Photographer Karen Inderbitzen-Waller believes there is too much retouched work in New Zealand. She prefers to get the basics right - casting the right model and getting lighting and makeup perfect rather than fixing it up later digitally. "Retouching shows a lack of skill and certainly ruins the final image," she says.
Perhaps it's the willingness to "fix up" valuable celebrity clients - clients whose faces are money - that explains why Adams gets jobs to photograph Keisha Castle-Hughes, Judy Bailey, Robyn Malcolm and many of the TVNZ and TV3 campaigns.
Denis Dutton, philosophy professor of arts and aesthetics at Canterbury University, says the manipulation of images is nothing new. It goes back to Stalin deleting people he had liquidated from photographs. Yet we are still learning to determine what is real or not in media.
Dutton calls health warnings "infantile".
"Do politicians really so underestimate the populace that they think a warning ought to go on a fashion image?
"Maybe every woman who uses makeup ought to have a warning tattooed on her neck.
"The entertainment media, in general, traffic in fantasy. In that respect, the manipulation of images is a legitimate part of the job of entertainment producers. We shouldn't expect it to be otherwise. On the other hand, news editors have the responsibility to present to us undoctored realistic news images. These are not difficult distinctions for anyone to make."

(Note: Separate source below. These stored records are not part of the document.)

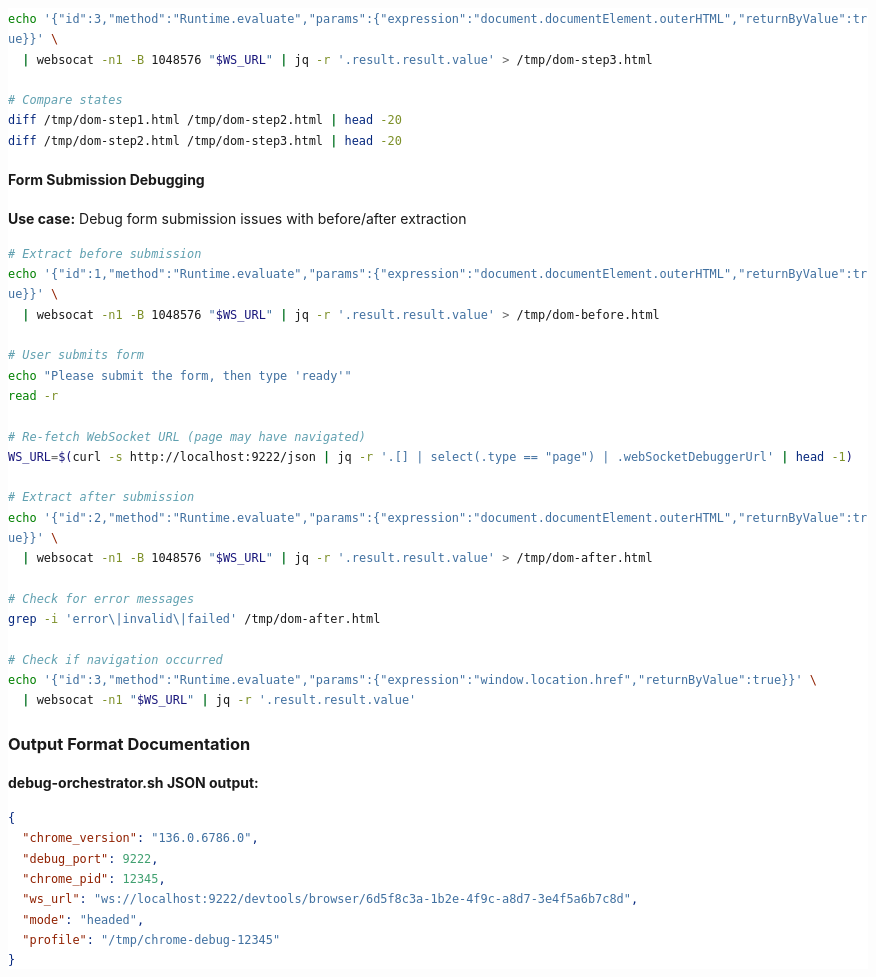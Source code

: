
 ```bash
echo '{"id":3,"method":"Runtime.evaluate","params":{"expression":"document.documentElement.outerHTML","returnByValue":true}}' \
  | websocat -n1 -B 1048576 "$WS_URL" | jq -r '.result.result.value' > /tmp/dom-step3.html

# Compare states
diff /tmp/dom-step1.html /tmp/dom-step2.html | head -20
diff /tmp/dom-step2.html /tmp/dom-step3.html | head -20
```

#### Form Submission Debugging

**Use case:** Debug form submission issues with before/after extraction

```bash
# Extract before submission
echo '{"id":1,"method":"Runtime.evaluate","params":{"expression":"document.documentElement.outerHTML","returnByValue":true}}' \
  | websocat -n1 -B 1048576 "$WS_URL" | jq -r '.result.result.value' > /tmp/dom-before.html

# User submits form
echo "Please submit the form, then type 'ready'"
read -r

# Re-fetch WebSocket URL (page may have navigated)
WS_URL=$(curl -s http://localhost:9222/json | jq -r '.[] | select(.type == "page") | .webSocketDebuggerUrl' | head -1)

# Extract after submission
echo '{"id":2,"method":"Runtime.evaluate","params":{"expression":"document.documentElement.outerHTML","returnByValue":true}}' \
  | websocat -n1 -B 1048576 "$WS_URL" | jq -r '.result.result.value' > /tmp/dom-after.html

# Check for error messages
grep -i 'error\|invalid\|failed' /tmp/dom-after.html

# Check if navigation occurred
echo '{"id":3,"method":"Runtime.evaluate","params":{"expression":"window.location.href","returnByValue":true}}' \
  | websocat -n1 "$WS_URL" | jq -r '.result.result.value'
```

### Output Format Documentation

**debug-orchestrator.sh JSON output:**
```json
{
  "chrome_version": "136.0.6786.0",
  "debug_port": 9222,
  "chrome_pid": 12345,
  "ws_url": "ws://localhost:9222/devtools/browser/6d5f8c3a-1b2e-4f9c-a8d7-3e4f5a6b7c8d",
  "mode": "headed",
  "profile": "/tmp/chrome-debug-12345"
}
```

Nonetheless, there have been some notable slip ups in the news world. This newspaper breached its standards in 2005 when it published a photo where a designer had shifted a flying cricket bail a few inches to fit on the page. The then editor apologised and said it wouldn't happen again.
The Economist ran into controversy when its June 19 cover showed President Barack Obama looking downcast on a Louisiana beach during the oil spill disaster. He was not alone but the woman he had been talking to was edited. The magazine insisted the composition was changed for clarity, but the publication was heavily criticised for manipulating the image's meaning.
While manipulation of news images is rare, there are instances. Reuters' photos of the Lebanon War were doctored to make damage look more severe and French paper, Le Parisien, published a picture of French footballers with a dismembered hand resting on a player's shoulder - his image had been added into the group later.
New Zealand Press Council principles state: "Editors should take care in photographic and image selection and treatment. Any technical manipulation that could mislead readers should be noted and explained."
The Press Council receives few complaints regarding the manipulation of images. The last complaint to be upheld was against Investigate magazine's September 2007 issue. The Press Council found a story about Air New Zealand flying US troops to Iraq lacked fairness and the cover montage of an armed soldier, a queue of people and the familiar Koru on the tail of an Air New Zealand jet was misleading and inaccurate.
The fashion press tends to fly beneath the Press Council's radar. But it doesn't take much cyber-sleuthing to discover 52-year-old Madonna does actually have wrinkles and Jennifer Aniston is not as blemish-free as we are led to believe - photoshopdisasters.blogspot.com is a good place to start.
Should you wish to dabble in your own electronic makeovers, there are websites which give step by step instructions on how to "sex up your Facebook photos".
Even Next editor Sayers Wickstead admits to sexing up her image. Despite her magazine's support for images of "real women", wrinkles and all, the photo that accompanies Sayers Wickstead's editor's letter is - shall we say - put through a rigorous production process.
"It's not like if a mate sat opposite and clicked one shot, we'd look like that," she admits.
But she is careful not to distort her look too much through retouching: "Other-wise I'd turn up to events and you wouldn't want people to be disappointed."